● **Task to complete**: Reproduce, exactly and in full, only the lines below from the one containing "5. Create server.js file" through the one containing "12. Create layouts".

● **Saved data entries**:
——————————

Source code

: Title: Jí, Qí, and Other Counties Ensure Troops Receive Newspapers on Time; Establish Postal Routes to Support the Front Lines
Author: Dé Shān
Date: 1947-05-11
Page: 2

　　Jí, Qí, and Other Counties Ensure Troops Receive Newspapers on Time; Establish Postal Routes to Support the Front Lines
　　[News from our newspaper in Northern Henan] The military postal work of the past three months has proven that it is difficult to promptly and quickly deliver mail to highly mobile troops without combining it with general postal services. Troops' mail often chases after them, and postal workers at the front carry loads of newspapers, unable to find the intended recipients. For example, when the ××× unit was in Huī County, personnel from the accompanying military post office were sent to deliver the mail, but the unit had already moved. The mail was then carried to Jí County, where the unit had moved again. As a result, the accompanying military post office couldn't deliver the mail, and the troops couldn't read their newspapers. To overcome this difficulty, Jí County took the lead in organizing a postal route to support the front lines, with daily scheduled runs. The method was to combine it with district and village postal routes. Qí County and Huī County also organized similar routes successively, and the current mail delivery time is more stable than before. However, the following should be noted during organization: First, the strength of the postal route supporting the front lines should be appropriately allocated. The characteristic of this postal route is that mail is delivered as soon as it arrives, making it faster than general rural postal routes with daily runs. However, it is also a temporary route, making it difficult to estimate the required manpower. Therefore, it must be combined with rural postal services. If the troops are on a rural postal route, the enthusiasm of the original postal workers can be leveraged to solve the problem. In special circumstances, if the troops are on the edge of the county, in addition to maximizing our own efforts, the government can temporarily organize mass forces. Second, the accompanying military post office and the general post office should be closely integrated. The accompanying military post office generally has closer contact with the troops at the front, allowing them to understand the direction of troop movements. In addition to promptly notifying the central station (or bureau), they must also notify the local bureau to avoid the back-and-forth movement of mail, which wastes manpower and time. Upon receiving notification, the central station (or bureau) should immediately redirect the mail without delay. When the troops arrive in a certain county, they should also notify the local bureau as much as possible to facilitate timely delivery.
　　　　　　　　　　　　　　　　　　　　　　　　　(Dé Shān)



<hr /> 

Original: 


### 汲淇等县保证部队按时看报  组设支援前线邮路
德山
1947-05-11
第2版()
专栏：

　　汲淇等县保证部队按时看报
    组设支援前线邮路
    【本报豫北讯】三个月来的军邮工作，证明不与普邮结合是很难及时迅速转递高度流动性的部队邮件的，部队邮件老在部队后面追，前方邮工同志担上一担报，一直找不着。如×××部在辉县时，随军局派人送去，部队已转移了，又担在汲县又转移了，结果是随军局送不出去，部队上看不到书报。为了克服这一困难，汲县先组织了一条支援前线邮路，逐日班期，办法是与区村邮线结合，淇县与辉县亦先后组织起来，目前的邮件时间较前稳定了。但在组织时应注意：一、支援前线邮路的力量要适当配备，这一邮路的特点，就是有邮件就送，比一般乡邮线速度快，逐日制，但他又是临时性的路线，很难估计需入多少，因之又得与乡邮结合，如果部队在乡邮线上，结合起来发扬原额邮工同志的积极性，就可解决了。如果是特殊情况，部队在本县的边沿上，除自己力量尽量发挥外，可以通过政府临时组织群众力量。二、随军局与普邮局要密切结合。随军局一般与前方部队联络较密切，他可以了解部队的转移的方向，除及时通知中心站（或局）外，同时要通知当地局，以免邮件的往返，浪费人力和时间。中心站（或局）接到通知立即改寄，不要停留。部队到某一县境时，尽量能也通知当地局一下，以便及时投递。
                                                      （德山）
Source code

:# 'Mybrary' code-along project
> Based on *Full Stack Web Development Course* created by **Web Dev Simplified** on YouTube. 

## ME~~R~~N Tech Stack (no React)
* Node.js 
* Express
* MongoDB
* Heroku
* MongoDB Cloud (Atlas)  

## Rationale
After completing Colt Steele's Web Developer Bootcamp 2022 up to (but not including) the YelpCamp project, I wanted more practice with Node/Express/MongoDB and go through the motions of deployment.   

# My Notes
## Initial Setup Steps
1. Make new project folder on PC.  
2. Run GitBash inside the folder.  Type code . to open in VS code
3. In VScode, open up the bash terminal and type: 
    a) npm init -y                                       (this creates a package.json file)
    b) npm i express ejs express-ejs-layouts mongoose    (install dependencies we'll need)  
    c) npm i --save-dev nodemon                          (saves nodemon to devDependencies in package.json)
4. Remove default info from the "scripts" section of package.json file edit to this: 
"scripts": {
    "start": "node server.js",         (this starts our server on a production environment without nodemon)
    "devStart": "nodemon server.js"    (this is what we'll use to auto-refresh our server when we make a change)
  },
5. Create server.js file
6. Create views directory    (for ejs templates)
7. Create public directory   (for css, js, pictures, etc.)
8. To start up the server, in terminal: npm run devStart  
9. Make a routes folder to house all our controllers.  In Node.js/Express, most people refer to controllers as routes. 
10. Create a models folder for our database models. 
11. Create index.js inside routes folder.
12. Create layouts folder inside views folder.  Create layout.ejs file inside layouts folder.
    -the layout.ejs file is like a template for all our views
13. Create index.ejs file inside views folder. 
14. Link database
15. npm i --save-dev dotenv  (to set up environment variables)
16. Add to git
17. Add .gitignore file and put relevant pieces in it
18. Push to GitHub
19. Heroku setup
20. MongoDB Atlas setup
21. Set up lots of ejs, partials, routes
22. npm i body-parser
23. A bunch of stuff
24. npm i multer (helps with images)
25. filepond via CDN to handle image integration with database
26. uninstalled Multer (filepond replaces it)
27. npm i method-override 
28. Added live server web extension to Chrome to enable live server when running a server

——————————

● **Output for this exercise**:
5. Create server.js file
6. Create views directory    (for ejs templates)
7. Create public directory   (for css, js, pictures, etc.)
8. To start up the server, in terminal: npm run devStart  
9. Make a routes folder to house all our controllers.  In Node.js/Express, most people refer to controllers as routes. 
10. Create a models folder for our database models. 
11. Create index.js inside routes folder.
12. Create layouts folder inside views folder.  Create layout.ejs file inside layouts folder.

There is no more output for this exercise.